The antifragility of disk RAID groups, the fragility of SSDs and what to do about it

HDA, disk, disk head-media, Hard Disk by Jeff Kubina (cc) (from Flickr)
Hard Disk by Jeff Kubina (cc) (from Flickr)

[A long post today] I picked up the book Antifragile: Things that gain be disorder,  by Nassim N. Taleb and despite trying to put it away at least 3 times now, can’t stop turning back to it.  In his view fragility is defined by having a negative (or bad) response to variation, volatility or randomness in general.  Antifragile is the exact opposite of fragile in that it has a positive (or good) response to more variation, volatility or randomness.  Somewhere between antifragility and fragility is robustness which has neither a positive or negative response (is indifferent) to high volatility, variation or randomness.

Why disks are robust …

To me there are plenty of issues with disks. To name just a few:

  • They are energy hogs,
  • They are slow (at least in comparison to SSDs and flash memory), and
  • They are mechanical contrivances which can be harmed by excess shock/vibration.

But, aside from their capacity benefits, they have a tendency to fail at a normalized failure rate unless there is a particular (special) problem with media, batch, electronics or micro-programing.  I have seen plenty of these other types of problems at StorageTek over the years to know that there are many things that can disturb disk failure rate normalization. However, in general, absent some systematic causes of failure, disk fail at a predictable rate with a relative wide distribution (although, being away from the engineering of storage systems,  I have no statistics for the standard deviation of disk failures – it just feels right [Nassim would probably disavow me for reading that]).

The other aspect of disk anti-fragility is that as they degrade over time, they seem to get slower and louder.  The former is predominantly due to defect skipping, an error recovery procedure for bad blocks.  And they get louder as bearings start to wear out, signaling eminent failure ahead.

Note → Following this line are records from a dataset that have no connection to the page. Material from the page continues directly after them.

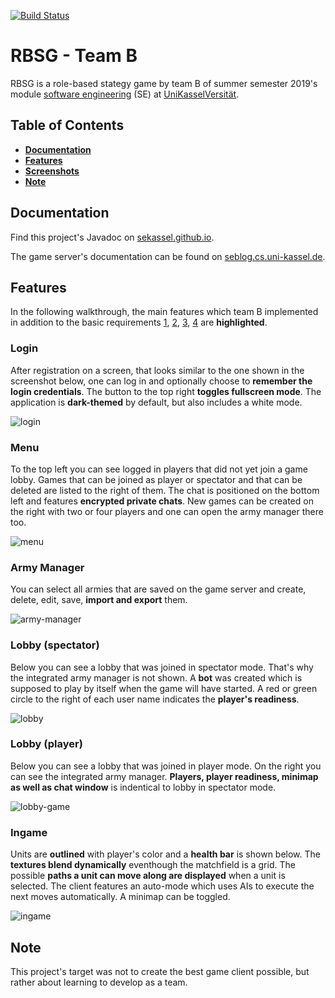 [![Build Status](https://travis-ci.com/sekassel/SE1SS19TeamB.svg?token=iv8L4W51ZozK2puhSbJk&branch=master)](https://travis-ci.com/sekassel/SE1SS19TeamB)

# RBSG - Team B

RBSG is a role-based stategy game by team B of summer semester 2019's module [software engineering](https://seblog.cs.uni-kassel.de/) (SE) at [UniKasselVersität](https://www.uni-kassel.de/uni/).


## Table of Contents

- **[Documentation](#documentation)**
- **[Features](#features)**
- **[Screenshots](#screenshots)**
- **[Note](#note)**


## Documentation

Find this project's Javadoc on [sekassel.github.io](https://sekassel.github.io/SE1SS19TeamB/).

The game server's documentation can be found on [seblog.cs.uni-kassel.de](https://seblog.cs.uni-kassel.de/wp-content/uploads/2019/07/ServerdokuR4.pdf).


## Features

In the following walkthrough, the main features which team B implemented in addition to the basic requirements [1](https://seblog.cs.uni-kassel.de/wp-content/uploads/2019/04/SE1AnforderungenRelease1RBSG.pdf), [2](https://seblog.cs.uni-kassel.de/wp-content/uploads/2019/05/SE1AnforderungenRelease2RBSG.pdf), [3](https://seblog.cs.uni-kassel.de/wp-content/uploads/2019/06/SE1AnforderungenRelease3RBSG.pdf), [4](https://seblog.cs.uni-kassel.de/wp-content/uploads/2019/07/SE1AnforderungenRelease4RBSG.pdf) are **highlighted**.


### Login

After registration on a screen, that looks similar to the one shown in the screenshot below, one can log in and optionally choose to **remember the login credentials**. The button to the top right **toggles fullscreen mode**. The application is **dark-themed** by default, but also includes a white mode.

![login](./documentation/screenshots/login.png "login")


### Menu

To the top left you can see logged in players that did not yet join a game lobby. Games that can be joined as player or spectator and that can be deleted are listed to the right of them.
The chat is positioned on the bottom left and features **encrypted private chats**. New games can be created on the right with two or four players and one can open the army manager there too.

![menu](./documentation/screenshots/menu.png "menu")


### Army Manager

You can select all armies that are saved on the game server and create, delete, edit, save, **import and export** them.

![army-manager](./documentation/screenshots/army-manager.png "army-manager")


### Lobby (spectator)

Below you can see a lobby that was joined in spectator mode. That's why the integrated army manager is not shown. A **bot** was created which is supposed to play by itself when the game will have started. A red or green circle to the right of each user name indicates the **player's readiness**.

![lobby](./documentation/screenshots/lobby.png "lobby")


### Lobby (player)

Below you can see a lobby that was joined in player mode. On the right you can see the integrated army manager. **Players, player readiness, minimap as well as chat window** is indentical to lobby in spectator mode.

![lobby-game](./documentation/screenshots/GameLobby_new.png "lobby-game")


### Ingame

Units are **outlined** with player's color and a **health bar** is shown below. The **textures blend dynamically** eventhough the matchfield is a grid. The possible **paths a unit can move along are displayed** when a unit is selected. The client features an auto-mode which uses AIs to execute the next moves automatically. A minimap can be toggled.

![ingame](./documentation/screenshots/ingame.png "ingame")


## Note

This project's target was not to create the best game client possible, but rather about learning to develop as a team.
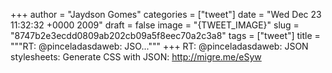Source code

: 
+++
author = "Jaydson Gomes"
categories = ["tweet"]
date = "Wed Dec 23 11:32:32 +0000 2009"
draft = false
image = "{TWEET_IMAGE}"
slug = "8747b2e3ecdd0809ab202cb09a5f8eec70a2c3a8"
tags = ["tweet"]
title = """RT: @pinceladasdaweb: JSO..."""
+++
RT: @pinceladasdaweb: JSON stylesheets: Generate CSS with JSON: http://migre.me/eSyw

In defect skipping when a disk drive detects a bad block, the disk drive marks the block as bad and uses a spare block it has somewhere else in the disk for all subsequent writes. The new block is typically “far” away from the old block so when reading multiple blocks the drive has to now seek to the new block and seek back to read them. increasing response time in the process.

The other phenomona that disk failures have is a head crash. These seem to occur at completely at random with disks from “mature processes”.

So, I believe disks from mature processes have a normalized failure rate with a reasonably wide standard of deviation around this MTBF rate. As such, disk drives should be classified as robust.

… and RAID groups of disk drives are antifragile

But, while disk drives are robust, when you place such devices in a RAID group with others, the RAID groups survive better.  As long as the failure rate of the devices is randomized and there is a wide variance on this failure rate, when a RAID group encounters a single drive failure it is unlikely that a second, or third (RAID DP/6) will also fail while trying to recover from the first.  (Yes, as disk drives get larger the time to recover gets longer thus increasing the probability of multiple drive failures, but absent systematic causes of drive failures, the likelihood of data loss should be rare).

In a past life we had multiple disk systems in a location subject to volcanic activity. Somehow, sulferic fumes from the volcano had found its way into the computer room and was degrading the optical transceivers in our disk drives causing drive failures.   The subsystem at the time had RAID 6 (dual parity) and over the course of a few weeks we had 20 or more disk drives die in these systems. The customer lost no data during this time but only because the disk drive failure rate was randomly distributed over time with a wide dispersion.

So from Nassim’s definition disk RAID groups are anti-fragile, they do operate better with more randomness.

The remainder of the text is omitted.